A story has been circulating that EOSIO is vulnerable to the same kind of bug as the recent “batchOverflow” bug that crippled many ERC-20 tokens on Ethereum. The team at Chengdu LiaAn Technology Co (LianAn Tech) and its research platform VaaS (Verification as a Service) has managed to prove that EOSIO is Turing complete and capable of replicating any logic, including the logic behind the batchOverflow bug.
The problem is not a security vulnerability, as they represent, but the result of poor coding practices. There is nothing a smart contract platform can do to prevent developers for making mistakes. Such mistakes are not security vulnerabilities in the underlying platform.
That said, there is a major difference in the options available to developers smart enough to adopt good conventions. One of those options is the implementation of “smart integer” wrappers that automatically check for these kinds of overflows without adding any extra noise to the code.
For example you could use a checked_int64_t as defined by boost multiprecision. A simple typedef could convert unsafe code into safe code that would fail if any overflow occurred. The combination of c++ templates and operator overloading means that using safe math is as seamless as using unsafe math.
Any platform that forced developers into always using “safe math” also limits developer flexibility and/or performance in situation where overflows are desired.
In fact, there are many cases where simply preventing overflows on standard-sized types is insufficient. What if you want to have a safe int that keeps all values in a defined range? With c++ templates you can created a bounded integer class. There is no easy way to achieve the same, compile-time-checked, code, in simple languages such as Solidity.
If one wants to compare platforms one should consider the safety and readability tools available to developers who choose to adopt them and compare quality based on best practices. On solidity you are forced to use unreadable functions to wrap all math. The loss of readability due to inability to use the built in operators for +/-* is just as bad for security as the lack of bounds checks.

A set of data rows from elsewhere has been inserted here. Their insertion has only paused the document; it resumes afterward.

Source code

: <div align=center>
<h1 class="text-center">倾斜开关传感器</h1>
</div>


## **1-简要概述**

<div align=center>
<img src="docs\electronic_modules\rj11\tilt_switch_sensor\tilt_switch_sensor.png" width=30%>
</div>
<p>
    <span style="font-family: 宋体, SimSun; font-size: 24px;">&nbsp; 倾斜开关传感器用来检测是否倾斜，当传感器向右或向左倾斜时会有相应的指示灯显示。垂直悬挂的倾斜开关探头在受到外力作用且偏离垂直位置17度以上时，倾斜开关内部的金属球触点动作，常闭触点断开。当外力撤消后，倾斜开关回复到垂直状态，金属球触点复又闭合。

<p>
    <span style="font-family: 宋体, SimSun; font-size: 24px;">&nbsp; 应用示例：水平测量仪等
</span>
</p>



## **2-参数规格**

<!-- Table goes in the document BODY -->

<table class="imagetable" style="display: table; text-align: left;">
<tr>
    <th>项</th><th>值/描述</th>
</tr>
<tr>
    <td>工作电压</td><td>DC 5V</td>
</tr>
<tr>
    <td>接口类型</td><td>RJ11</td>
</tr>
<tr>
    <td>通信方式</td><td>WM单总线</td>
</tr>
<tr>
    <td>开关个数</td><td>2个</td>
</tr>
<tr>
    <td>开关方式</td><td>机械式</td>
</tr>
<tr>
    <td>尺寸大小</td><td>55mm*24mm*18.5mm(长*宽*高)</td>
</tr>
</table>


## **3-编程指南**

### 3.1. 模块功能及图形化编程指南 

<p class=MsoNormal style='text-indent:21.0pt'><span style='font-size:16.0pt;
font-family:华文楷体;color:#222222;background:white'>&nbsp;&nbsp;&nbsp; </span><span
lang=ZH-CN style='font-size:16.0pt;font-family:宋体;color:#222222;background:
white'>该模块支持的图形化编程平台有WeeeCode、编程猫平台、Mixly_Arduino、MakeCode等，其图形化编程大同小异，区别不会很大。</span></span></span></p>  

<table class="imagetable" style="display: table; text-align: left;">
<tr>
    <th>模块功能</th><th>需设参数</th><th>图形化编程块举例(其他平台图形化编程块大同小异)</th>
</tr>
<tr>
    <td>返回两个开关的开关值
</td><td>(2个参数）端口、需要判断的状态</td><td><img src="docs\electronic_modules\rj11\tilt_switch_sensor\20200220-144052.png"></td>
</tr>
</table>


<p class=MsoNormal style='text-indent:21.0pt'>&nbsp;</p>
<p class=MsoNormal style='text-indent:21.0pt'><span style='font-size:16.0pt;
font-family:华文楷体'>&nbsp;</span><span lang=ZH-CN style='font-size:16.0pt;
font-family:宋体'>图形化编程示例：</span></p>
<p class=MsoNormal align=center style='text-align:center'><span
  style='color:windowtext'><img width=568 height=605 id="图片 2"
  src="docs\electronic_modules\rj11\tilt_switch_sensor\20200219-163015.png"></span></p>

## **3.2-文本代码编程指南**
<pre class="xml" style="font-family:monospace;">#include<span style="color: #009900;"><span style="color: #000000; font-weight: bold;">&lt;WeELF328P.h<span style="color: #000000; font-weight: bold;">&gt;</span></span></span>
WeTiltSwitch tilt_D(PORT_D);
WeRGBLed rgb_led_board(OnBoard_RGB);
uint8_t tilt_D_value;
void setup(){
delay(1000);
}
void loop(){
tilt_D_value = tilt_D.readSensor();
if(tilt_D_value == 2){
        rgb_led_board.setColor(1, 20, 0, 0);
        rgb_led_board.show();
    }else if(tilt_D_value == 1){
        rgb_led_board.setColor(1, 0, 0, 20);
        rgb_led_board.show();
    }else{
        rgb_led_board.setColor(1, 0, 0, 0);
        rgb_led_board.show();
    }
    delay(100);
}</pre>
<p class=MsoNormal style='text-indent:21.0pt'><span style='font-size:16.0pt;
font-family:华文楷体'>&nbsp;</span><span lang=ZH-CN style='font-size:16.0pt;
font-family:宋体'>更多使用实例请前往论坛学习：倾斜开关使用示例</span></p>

The other factor to consider is runtime performance of various security measures. C++ compilers can often do compile time checks, optimize, and inline many of the math checks down into the minimal assembly necessary. Similar checks in languages like Solidity force the use of function calls and lack ability to inline code due to the immaturity of the developer tools compared to the battle-tested C++ tools available.
Ability to Update Code
In my recent tweet about the “batchOverflow” bug I made the case that developers are not perfect and that code needs to be updated. A good platform will make updates easy by default rather than difficult. Users should be forced to explicitly mark a contract as immutable. Furthermore, even contracts marked as immutable by their creator should be mutable by the community without requiring a hard fork.
The team at LianAn Tech and other bloggers which report on this issue have constructed a strawman argument against EOSIO. The result of their irresponsible reporting is to mislead those who don’t understand the technology. As an industry we need people who can accurately understand the difference between a security vulnerability (platform not behaving as designed), a user error (developers not using the platform properly), and a fundamental platform design flaw (a platform not giving developers tools to protect themselves).
EOSIO is designed to give developers the most robust toolset for writing high-performance, high-quality, low-bug-count contracts and to allow the platform and the contracts to recover gracefully when all else fails.